Jesús no vino para solucionar problemas económicos, sino para enseñarnos a vivir de manera que logremos la salvación eterna con todos los medios a nuestro alance, pues la vida eterna es la máxima riqueza, la máxima herencia.

El rico necio de la parábola cree que la felicidad está en lo que tiene. Pero no se da cuenta de que esa felicidad es tan pasajera. La pierde toda de golpe y para siempre.

No es malo tener bienes; lo malo está en adquirirlos mal y acumularlos por egoísmo, haciéndose esclavo de ellos, en lugar de invertirlos en valores más altos, en producir frutos de salvación a favor de los demás, y así asegurarlos en la cuenta bancaria del paraíso.

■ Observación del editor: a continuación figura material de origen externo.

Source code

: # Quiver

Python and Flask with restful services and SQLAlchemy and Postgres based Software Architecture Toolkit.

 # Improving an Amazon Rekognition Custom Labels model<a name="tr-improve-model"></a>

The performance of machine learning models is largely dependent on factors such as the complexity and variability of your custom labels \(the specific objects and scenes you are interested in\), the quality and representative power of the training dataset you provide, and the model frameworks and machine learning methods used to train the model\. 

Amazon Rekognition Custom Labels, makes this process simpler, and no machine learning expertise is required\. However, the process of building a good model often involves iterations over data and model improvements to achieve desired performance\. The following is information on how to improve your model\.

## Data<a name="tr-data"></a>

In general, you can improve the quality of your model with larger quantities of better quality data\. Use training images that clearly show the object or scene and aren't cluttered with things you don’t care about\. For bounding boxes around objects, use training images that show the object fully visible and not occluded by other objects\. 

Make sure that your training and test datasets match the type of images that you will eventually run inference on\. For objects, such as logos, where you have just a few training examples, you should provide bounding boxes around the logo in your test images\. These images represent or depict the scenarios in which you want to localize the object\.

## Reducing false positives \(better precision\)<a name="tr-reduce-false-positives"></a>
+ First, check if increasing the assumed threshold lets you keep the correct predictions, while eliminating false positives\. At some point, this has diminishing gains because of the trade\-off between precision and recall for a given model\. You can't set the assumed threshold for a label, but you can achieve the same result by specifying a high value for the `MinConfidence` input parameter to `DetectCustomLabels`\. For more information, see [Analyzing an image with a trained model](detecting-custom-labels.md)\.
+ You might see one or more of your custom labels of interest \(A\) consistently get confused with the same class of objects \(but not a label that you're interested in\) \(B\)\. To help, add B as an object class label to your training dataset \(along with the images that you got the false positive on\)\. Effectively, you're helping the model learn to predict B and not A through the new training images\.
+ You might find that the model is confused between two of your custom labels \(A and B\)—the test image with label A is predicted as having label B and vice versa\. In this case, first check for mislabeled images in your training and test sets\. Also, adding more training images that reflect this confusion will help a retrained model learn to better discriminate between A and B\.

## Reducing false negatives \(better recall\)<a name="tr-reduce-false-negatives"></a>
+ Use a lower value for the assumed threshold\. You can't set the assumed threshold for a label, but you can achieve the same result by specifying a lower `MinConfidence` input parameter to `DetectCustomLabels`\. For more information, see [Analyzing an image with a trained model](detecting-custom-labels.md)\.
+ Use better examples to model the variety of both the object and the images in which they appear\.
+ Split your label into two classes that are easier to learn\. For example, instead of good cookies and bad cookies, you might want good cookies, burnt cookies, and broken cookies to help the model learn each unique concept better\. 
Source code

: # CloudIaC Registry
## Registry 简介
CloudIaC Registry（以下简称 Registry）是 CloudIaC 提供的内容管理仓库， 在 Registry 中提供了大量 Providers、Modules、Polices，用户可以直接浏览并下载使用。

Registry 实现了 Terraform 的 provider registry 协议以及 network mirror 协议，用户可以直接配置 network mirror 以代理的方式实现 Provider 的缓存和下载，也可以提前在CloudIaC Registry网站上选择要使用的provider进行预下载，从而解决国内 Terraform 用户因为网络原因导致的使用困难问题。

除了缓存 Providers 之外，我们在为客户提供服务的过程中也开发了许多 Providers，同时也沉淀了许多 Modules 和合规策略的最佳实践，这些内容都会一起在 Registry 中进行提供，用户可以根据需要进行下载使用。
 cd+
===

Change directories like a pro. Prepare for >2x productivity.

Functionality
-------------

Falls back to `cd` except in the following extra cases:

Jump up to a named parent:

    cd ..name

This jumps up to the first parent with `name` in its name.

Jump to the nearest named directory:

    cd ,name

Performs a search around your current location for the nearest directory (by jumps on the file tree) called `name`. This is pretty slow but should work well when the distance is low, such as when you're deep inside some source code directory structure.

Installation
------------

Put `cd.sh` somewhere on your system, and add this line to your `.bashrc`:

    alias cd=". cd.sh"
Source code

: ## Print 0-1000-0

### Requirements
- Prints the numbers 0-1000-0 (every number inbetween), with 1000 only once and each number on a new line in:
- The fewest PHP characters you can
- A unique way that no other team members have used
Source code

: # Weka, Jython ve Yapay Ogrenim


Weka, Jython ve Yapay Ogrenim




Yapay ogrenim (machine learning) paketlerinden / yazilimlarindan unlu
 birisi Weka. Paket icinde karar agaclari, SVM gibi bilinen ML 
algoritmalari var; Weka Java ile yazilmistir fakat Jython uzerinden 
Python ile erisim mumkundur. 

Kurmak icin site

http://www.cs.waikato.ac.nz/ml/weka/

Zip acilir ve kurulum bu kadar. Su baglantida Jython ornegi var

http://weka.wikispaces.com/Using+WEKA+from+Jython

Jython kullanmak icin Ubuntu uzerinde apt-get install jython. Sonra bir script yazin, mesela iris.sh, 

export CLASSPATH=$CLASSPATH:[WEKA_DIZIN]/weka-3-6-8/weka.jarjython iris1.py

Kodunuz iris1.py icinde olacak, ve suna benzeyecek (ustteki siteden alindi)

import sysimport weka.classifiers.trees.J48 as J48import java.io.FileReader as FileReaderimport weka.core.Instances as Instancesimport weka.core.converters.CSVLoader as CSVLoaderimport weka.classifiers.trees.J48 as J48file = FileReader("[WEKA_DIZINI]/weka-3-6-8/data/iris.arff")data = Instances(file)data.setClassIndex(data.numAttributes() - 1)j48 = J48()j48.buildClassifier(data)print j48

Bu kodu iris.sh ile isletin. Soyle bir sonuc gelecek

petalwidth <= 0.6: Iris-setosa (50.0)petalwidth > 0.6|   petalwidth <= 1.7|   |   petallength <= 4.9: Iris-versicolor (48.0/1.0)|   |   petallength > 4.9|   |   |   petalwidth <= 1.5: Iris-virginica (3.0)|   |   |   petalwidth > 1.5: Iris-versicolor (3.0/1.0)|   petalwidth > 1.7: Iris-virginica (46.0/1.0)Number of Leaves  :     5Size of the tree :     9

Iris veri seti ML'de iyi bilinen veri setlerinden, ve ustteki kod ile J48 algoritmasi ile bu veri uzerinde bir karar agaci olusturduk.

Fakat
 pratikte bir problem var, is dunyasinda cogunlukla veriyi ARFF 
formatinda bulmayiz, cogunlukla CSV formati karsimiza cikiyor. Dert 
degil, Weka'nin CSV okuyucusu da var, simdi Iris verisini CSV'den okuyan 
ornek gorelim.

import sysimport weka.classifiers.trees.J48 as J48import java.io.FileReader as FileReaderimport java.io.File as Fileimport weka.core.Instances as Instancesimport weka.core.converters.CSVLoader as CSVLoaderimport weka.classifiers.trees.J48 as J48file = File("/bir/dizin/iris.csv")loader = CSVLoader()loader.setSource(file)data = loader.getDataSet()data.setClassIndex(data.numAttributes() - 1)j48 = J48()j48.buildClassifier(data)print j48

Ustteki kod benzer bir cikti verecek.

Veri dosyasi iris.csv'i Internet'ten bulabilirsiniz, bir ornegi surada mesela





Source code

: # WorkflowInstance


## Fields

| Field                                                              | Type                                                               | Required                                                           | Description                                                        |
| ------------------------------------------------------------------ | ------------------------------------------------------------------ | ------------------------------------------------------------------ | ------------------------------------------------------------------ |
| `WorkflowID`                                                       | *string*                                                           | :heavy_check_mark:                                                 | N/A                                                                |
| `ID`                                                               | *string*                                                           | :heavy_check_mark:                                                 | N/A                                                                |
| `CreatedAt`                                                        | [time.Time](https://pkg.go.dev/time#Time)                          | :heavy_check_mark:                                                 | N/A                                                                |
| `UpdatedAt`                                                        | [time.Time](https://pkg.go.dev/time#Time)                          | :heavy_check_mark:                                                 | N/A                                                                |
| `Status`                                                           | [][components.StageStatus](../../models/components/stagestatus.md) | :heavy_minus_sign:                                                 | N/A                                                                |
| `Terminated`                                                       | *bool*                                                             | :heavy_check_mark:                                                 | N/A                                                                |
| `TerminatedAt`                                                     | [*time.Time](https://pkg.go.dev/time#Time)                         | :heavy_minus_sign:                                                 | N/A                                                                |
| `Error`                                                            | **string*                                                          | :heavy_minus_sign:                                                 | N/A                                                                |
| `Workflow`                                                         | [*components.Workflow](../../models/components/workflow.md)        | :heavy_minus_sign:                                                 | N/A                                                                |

Es una triste fatalidad que las riquezas posean a quienes las convierten en ídolos, a los cuales inmolan la familia, la amistad, y la misma vida temporal y eterna. Convierten los medios en fin, juntando una economía próspera con una vida en ruinas. ¡Qué fatal necedad!

El afán de riquezas las convierte en ídolos que suplantan a Dios y al prójimo.

Todos los bienes del mundo no salvan de la muerte ni con ellos se puede comprar la vida eterna. Pero las riquezas se pueden y se deben invertir en obras de misericordia, entre las cuales descuella la evangelización que da acceso a los bienes eternos.

Gran sabiduría es acumular obras buenas en el banco del paraíso, donde nadie puede robar y donde producen inmensos intereses eternos. De lo contrario, se llega a lo más temible: la muerte segunda y la infelicidad eterna.

Necesitamos descubrir y vivir el verdadero sentido de todo lo que Dios pone a nuestra disposición, a fin de que nos sirva para nuestro verdadero destino: el glorioso reino eterno en la casa de nuestro Padre Dios, donde la riqueza es infinita, pues Él mismo, Autor y Dueño de toda riqueza, se hace nuestra herencia para siempre.

“Ni ojo vio, ni mente humana puede sospechar lo que Dios tiene preparado para quienes lo aman” (1 Cor. 2,9).